Imma grammarcha

Scientific classification
- Kingdom: Animalia
- Phylum: Arthropoda
- Class: Insecta
- Order: Lepidoptera
- Family: Immidae
- Genus: Imma
- Species: I. grammarcha
- Binomial name: Imma grammarcha (Meyrick, 1905)
- Synonyms: Tortricomorpha grammarcha Meyrick, 1905;

= Imma grammarcha =

- Authority: (Meyrick, 1905)
- Synonyms: Tortricomorpha grammarcha Meyrick, 1905

Species of moth

Imma grammarcha is a moth in the family Immidae. It was described by Edward Meyrick in 1905. It is found in Sri Lanka and possibly on Borneo.

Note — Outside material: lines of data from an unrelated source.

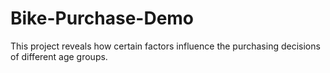 # Bike-Purchase-Demo
This project reveals how certain factors influence the purchasing decisions of different age groups.
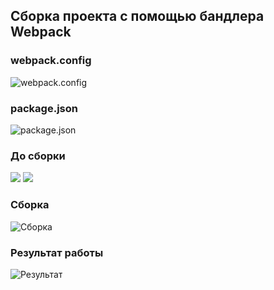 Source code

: ## Сборка проекта с помощью бандлера Webpack

### webpack.config
![webpack.config](https://github.com/ShekhovtcovaE/web-portfolio/blob/master/images/%D0%A1%D0%BD%D0%B8%D0%BC%D0%BE%D0%BA%20%D1%8D%D0%BA%D1%80%D0%B0%D0%BD%D0%B0%20%D0%BE%D1%82%202020-05-28%2021-51-08.png)

### package.json
![package.json](https://github.com/ShekhovtcovaE/web-portfolio/blob/master/images/%D0%A1%D0%BD%D0%B8%D0%BC%D0%BE%D0%BA%20%D1%8D%D0%BA%D1%80%D0%B0%D0%BD%D0%B0%20%D0%BE%D1%82%202020-05-28%2021-52-31.png)

### До сборки
![](https://github.com/ShekhovtcovaE/web-portfolio/blob/master/images/%D0%A1%D0%BD%D0%B8%D0%BC%D0%BE%D0%BA%20%D1%8D%D0%BA%D1%80%D0%B0%D0%BD%D0%B0%20%D0%BE%D1%82%202020-05-28%2021-53-58.png)
![](https://github.com/ShekhovtcovaE/web-portfolio/blob/master/images/%D0%A1%D0%BD%D0%B8%D0%BC%D0%BE%D0%BA%20%D1%8D%D0%BA%D1%80%D0%B0%D0%BD%D0%B0%20%D0%BE%D1%82%202020-05-28%2022-00-21.png)

### Сборка
![Сборка](https://github.com/ShekhovtcovaE/web-portfolio/blob/master/images/%D0%A1%D0%BD%D0%B8%D0%BC%D0%BE%D0%BA%20%D1%8D%D0%BA%D1%80%D0%B0%D0%BD%D0%B0%20%D0%BE%D1%82%202020-05-28%2022-12-34.png)

### Результат работы
![Результат](https://github.com/ShekhovtcovaE/web-portfolio/blob/master/images/%D0%A1%D0%BD%D0%B8%D0%BC%D0%BE%D0%BA%20%D1%8D%D0%BA%D1%80%D0%B0%D0%BD%D0%B0%20%D0%BE%D1%82%202020-05-28%2022-13-09.png)

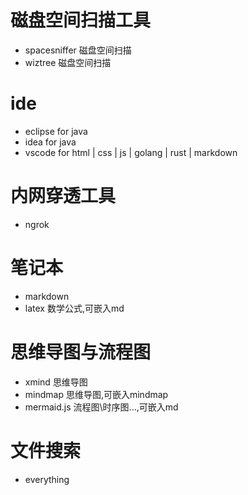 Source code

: # 磁盘空间扫描工具
- spacesniffer 磁盘空间扫描
- wiztree 磁盘空间扫描

# ide

- eclipse for java
- idea for java
- vscode for html | css | js | golang | rust | markdown

# 内网穿透工具

- ngrok

# 笔记本

- markdown
- latex 数学公式,可嵌入md

# 思维导图与流程图

- xmind 思维导图
- mindmap 思维导图,可嵌入mindmap
- mermaid.js 流程图\时序图...,可嵌入md

# 文件搜索

- everything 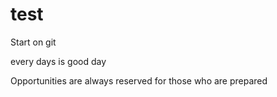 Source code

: # test
Start on git

every days is good day

Opportunities are always reserved for those who are prepared

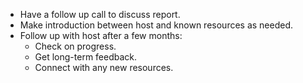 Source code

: 
  * Have a follow up call to discuss report.
  * Make introduction between host and known resources as needed.
  * Follow up with host after a few months:
    * Check on progress.
	* Get long-term feedback.
	* Connect with any new resources.

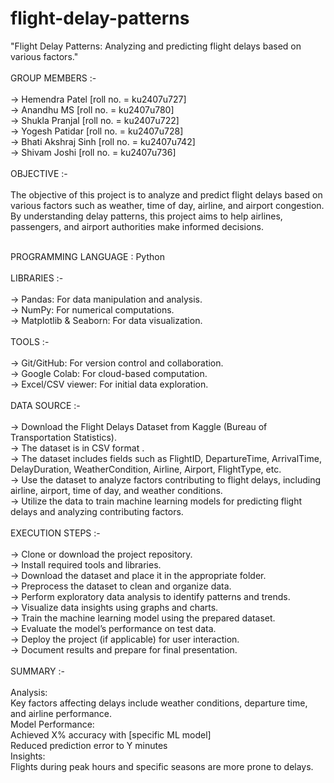 # flight-delay-patterns
"Flight Delay Patterns: Analyzing and predicting flight delays based on various factors."
<br>
<br>
 GROUP MEMBERS :-<br> <br>
→ Hemendra Patel [roll no. = ku2407u727] <br>
→ Anandhu MS [roll no. = ku2407u780] <br>
→ Shukla Pranjal [roll no. = ku2407u722] <br>
→ Yogesh Patidar [roll no. = ku2407u728] <br>
→ Bhati Akshraj Sinh [roll no. = ku2407u742] <br>
→ Shivam Joshi [roll no. = ku2407u736] <br> <br>
 OBJECTIVE :-<br> <br>
The objective of this project is to analyze and predict flight delays based on various factors such as weather, time of day, airline, and airport congestion. By understanding delay patterns, this project aims to help airlines, passengers, and airport authorities make informed decisions.<br> <br>

PROGRAMMING LANGUAGE : Python <br> <br>
 LIBRARIES :- <br> <br>
→ Pandas: For data manipulation and analysis. <br>
→ NumPy: For numerical computations. <br>
→ Matplotlib & Seaborn: For data visualization. <br> <br>
 TOOLS :- <br> <br>
→ Git/GitHub: For version control and collaboration.<br>
→ Google Colab: For cloud-based computation.<br>
→ Excel/CSV viewer: For initial data exploration.<br> <br>
 DATA SOURCE :- <br> <br>
→ Download the Flight Delays Dataset from Kaggle (Bureau of Transportation Statistics).
<br> 
→ The dataset is in CSV format .
<br> 
→ The dataset includes fields such as FlightID, DepartureTime, ArrivalTime, DelayDuration, WeatherCondition, Airline, Airport, FlightType, etc.
<br> 
→ Use the dataset to analyze factors contributing to flight delays, including airline, airport, time of day, and weather conditions.<br>
→ Utilize the data to train machine learning models for predicting flight delays and analyzing contributing factors.<br> <br>
EXECUTION STEPS :-<br> <br>
→ Clone or download the project repository.<br>
→ Install required tools and libraries.<br>
→ Download the dataset and place it in the appropriate folder.<br>
→ Preprocess the dataset to clean and organize data.<br>
→ Perform exploratory data analysis to identify patterns and trends.<br>
→ Visualize data insights using graphs and charts.<br>
→ Train the machine learning model using the prepared dataset.<br>
→ Evaluate the model’s performance on test data.<br>
→ Deploy the project (if applicable) for user interaction.<br>
→ Document results and prepare for final presentation.<br> <br>
SUMMARY :-<br> <br>
Analysis:<br> Key factors affecting delays include weather conditions, departure time, and airline performance.<br>
Model Performance:<br>
Achieved X% accuracy with [specific ML model]<br>
Reduced prediction error to Y minutes<br>
Insights:<br> Flights during peak hours and specific seasons are more prone to delays.<br> <br>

The wingspan is 23–24 mm. The forewings are brown with the extreme costal edge yellowish from one-fourth to the middle. The base of the dorsum is suffused with dark fuscous and there is a short yellow mark on the middle of the costa from which an obscurely indicated yellowish line proceeds to the dorsum beyond the middle. An obscure dark fuscous discal spot is found at three-fifths and there is a small triangular yellow spot on the costa before the apex, from which a very faintly indicated yellowish line proceeds to the termen below the middle. There is also a terminal series of cloudy dark fuscous dots and the extreme terminal edge is whitish ochreous. The hindwings are dark fuscous, lighter towards the base.